At Grace Legacy Capital, we believe institutional investment research is best accomplished by those who specialize in that particular field. Institutional investors have defining risk characteristics and return targets, significantly differentiating them as an entity from that of individual investors.
As a result we have chosen to partner with Fiduciary Advisor Advocates (FAA) and Callan Associates, a dedicated institutional research and consulting firm, for our primary investment manager and market research tools. Callan Associates is an industry leader since 1973 in the field of institutional research, producing proprietary analysis and databases on asset classes, strategies, and managers across the globe. Partnering with Callan Associates and Fiduciary Advisor Advocates, we leverage expertise in investment manager research, economic and market analysis, institutional best practices, and custom performance reporting tools.
We believe the institutional consulting process is best seen through the scope of a continuum of fiduciary best practices. This approach differentiates our services from those of our peers, and demonstrates our value proposition distinctly and demonstrably.
To illustrate our point, consider this common scenario. Most consulting firms approach the engagement of a new client in three stages. Stage one involves a review of existing documents, investment policy statement, asset allocation, and potentially rewriting or replacing altogether some of these foundation documents. This stage of the consulting engagement is structural, during which time the fiduciary issues and concerns may be addressed with board or committee members.
Upon completion of the structural issues of the organization, stage two commences, whereby the consulting firm begins its work in the field of its genuine specialty – investments. Reviewing managers, selecting managers, hiring managers. In most cases, stage two is characterizes by many meetings – committees reviewing potential investment managers, evaluating candidates for hire and termination.
Stage three is the maintenance stage of the client relationship, whereby the consultant “reviews and rebalances” the investment manager lineup from time to time. This process involves more meetings, authorizations by the organization, performance reviews of the previous quarter. If an investment manager lags behind, the consultant may suggest replacing the manager with another one, at which time stage two begins – more activity and meetings to find a suitable replacement.
This three stage process has been widely adopted and followed by the institutional consulting community for decades. To a certain extent, we employ several of the key characteristics of the process ourselves.
We significantly cut down on the resources, time, energy, personal liability, and frustration that many middle market clients experience.

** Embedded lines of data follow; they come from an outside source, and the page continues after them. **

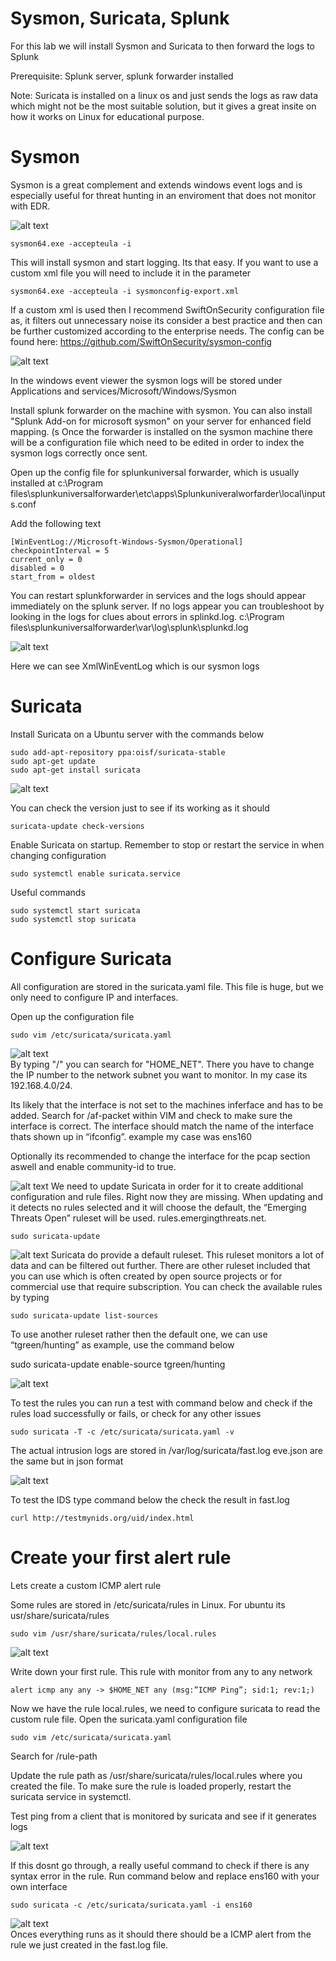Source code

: # Sysmon, Suricata, Splunk

For this lab we will install Sysmon and Suricata to then forward the logs to Splunk

Prerequisite: Splunk server, splunk forwarder installed

Note: Suricata is installed on a linux os and just sends the logs as raw data which might not be the most suitable solution, but it gives a great insite on how it works on Linux for educational purpose.

# Sysmon
Sysmon is a great complement and extends windows event logs and is especially useful for threat hunting in an enviroment that does not monitor with EDR.

![alt text](https://github.com/tg222eu/SysmonSuricataSplunk/blob/main/sysmoninstall.png)
```
sysmon64.exe -accepteula -i
```
This will install sysmon and start logging. Its that easy. If you want to use a custom xml file you will need to include it in the parameter
```
sysmon64.exe -accepteula -i sysmonconfig-export.xml
```
If a custom xml is used then I recommend SwiftOnSecurity configuration file as, it filters out unnecessary noise its consider a best practice and then can be further customized according to the enterprise needs. The config can be found here: https://github.com/SwiftOnSecurity/sysmon-config

![alt text](https://github.com/tg222eu/SysmonSuricataSplunk/blob/main/windowsevent.png)

In the windows event viewer the sysmon logs will be stored under Applications and services/Microsoft/Windows/Sysmon

Install splunk forwarder on the machine with sysmon. You can also install "Splunk Add-on for microsoft sysmon" on your server for enhanced field mapping. (s Once the forwarder is installed on the sysmon machine there will be a configuration file which need to be edited in order to index the sysmon logs correctly once sent.

Open up the config file for splunkuniversal forwarder, which is usually installed at c:\Program files\splunkuniversalforwarder\etc\apps\Splunkuniveralworfarder\local\inputs.conf

Add the following text
```
[WinEventLog://Microsoft-Windows-Sysmon/Operational]
checkpointInterval = 5
current_only = 0
disabled = 0
start_from = oldest
```
You can restart splunkforwarder in services and the logs should appear immediately on the splunk server. If no logs appear you can troubleshoot by looking in the logs for clues about errors in splinkd.log. c:\Program files\splunkuniversalforwarder\var\log\splunk\splunkd.log

![alt text](https://github.com/tg222eu/SysmonSuricataSplunk/blob/main/SplunkSysmon.png)

Here we can see XmlWinEventLog which is our sysmon logs

# Suricata

Install Suricata on a Ubuntu server with the commands below
```
sudo add-apt-repository ppa:oisf/suricata-stable
sudo apt-get update
sudo apt-get install suricata
```
![alt text](https://github.com/tg222eu/SysmonSuricataSplunk/blob/main/pictures/suricataversion.png)

You can check the version just to see if its working as it should
```
suricata-update check-versions
```

Enable Suricata on startup. Remember to stop or restart the service in when changing configuration
```
sudo systemctl enable suricata.service
```
Useful commands
```
sudo systemctl start suricata
sudo systemctl stop suricata
```
# Configure Suricata

All configuration are stored in the suricata.yaml file. This file is huge, but we only need to configure IP and interfaces.

Open up the configuration file
```
sudo vim /etc/suricata/suricata.yaml
```
![alt text](https://github.com/tg222eu/SysmonSuricataSplunk/blob/main/pictures/suricatayaml.png) <br>
By typing "/" you can search for "HOME_NET". There you have to change the IP number to the network subnet you want to monitor. In my case its 192.168.4.0/24.

Its likely that the interface is not set to the machines inferface and has to be added. Search for /af-packet within VIM and check to make sure the interface is correct. The interface should match the name of the interface thats shown up in “ifconfig”. example my case was ens160

Optionally its recommended to change the interface for the pcap section aswell and enable community-id to true.

![alt text](https://github.com/tg222eu/SysmonSuricataSplunk/blob/main/pictures/suricatayaml.png)
We need to update Suricata in order for it to create additional configuration and rule files. Right now they are missing. When updating and it detects no rules selected and it will choose the default, the “Emerging Threats Open” ruleset will be used. rules.emergingthreats.net.
```
sudo suricata-update
```
![alt text](https://github.com/tg222eu/SysmonSuricataSplunk/blob/main/pictures/suricataruleset.png)
Suricata do provide a default ruleset. This ruleset monitors a lot of data and can be filtered out further. There are other ruleset included that you can use which is often created by open source projects or for commercial use that require subscription. You can check the available rules by typing
```
sudo suricata-update list-sources
```
To use another ruleset rather then the default one, we can use “tgreen/hunting” as example, use the command below

sudo suricata-update enable-source tgreen/hunting

![alt text](https://github.com/tg222eu/SysmonSuricataSplunk/blob/main/pictures/suricataruletest.png)

To test the rules you can run a test with command below and check if the rules load successfully or fails, or check for any other issues
```
sudo suricata -T -c /etc/suricata/suricata.yaml -v
```

The actual intrusion logs are stored in /var/log/suricata/fast.log
eve.json are the same but in json format

![alt text](https://github.com/tg222eu/SysmonSuricataSplunk/blob/main/pictures/testids.png)

To test the IDS type command below the check the result in fast.log
```
curl http://testmynids.org/uid/index.html
```
# Create your first alert rule

Lets create a custom ICMP alert rule

Some rules are stored in /etc/suricata/rules in Linux. For ubuntu its usr/share/suricata/rules
```
sudo vim /usr/share/suricata/rules/local.rules
```
![alt text](https://github.com/tg222eu/SysmonSuricataSplunk/blob/main/pictures/localrule.png)

Write down your first rule. This rule with monitor from any to any network
```
alert icmp any any -> $HOME_NET any (msg:”ICMP Ping”; sid:1; rev:1;)
```
Now we have the rule local.rules, we need to configure suricata to read the custom rule file. Open the suricata.yaml configuration file
```
sudo vim /etc/suricata/suricata.yaml
```
Search for /rule-path

Update the rule path as /usr/share/suricata/rules/local.rules where you created the file. To make sure the rule is loaded properly, restart the suricata service in systemctl.

Test ping from a client that is monitored by suricata and see if it generates logs

![alt text](https://github.com/tg222eu/SysmonSuricataSplunk/blob/main/pictures/succesfulrule.png)

If this dosnt go through, a really useful command to check if there is any syntax error in the rule. Run command below and replace ens160 with your own interface
```
sudo suricata -c /etc/suricata/suricata.yaml -i ens160
```
![alt text](https://github.com/tg222eu/SysmonSuricataSplunk/blob/main/pictures/ICMPping.png)<br>
Onces everything runs as it should there should be a ICMP alert from the rule we just created in the fast.log file.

Yet we illustrate this scenario to point how we differentiate our consulting process, the continuum of fiduciary best practices. Clearly this approach to consulting adopts a static model toward best practices and fiduciary standards. Whereas the focus on fiduciary standards and practices ceases after stage one in our scenario, Grace Legacy Capital embraces and focus on fiduciary standards throughout the entire client engagement.
Where stages two and three expose clients and their staff and board (perhaps unknowingly) to significant fiduciary risk through the manager selection and termination process, the rebalance process, and the adherence to Investment Policy Statements, we work to protect our clients from risk to the extent possible by embracing the latest fiduciary implementation procedures and technologies. In so doing, we significantly cut down on the resources, time, energy, personal liability, and frustration that many middle market clients experience with the static consulting model.
We employ our fluid model of fiduciary consulting as a differentiating value to our clients. It is what separates us from our peers, but it also defines the support and expertise we bring our clients. We know that a $50 million client must operate with the same discipline and standards as a $1 billion client in the eye of regulators and the law. We can help you do that in ways very few consulting firms can.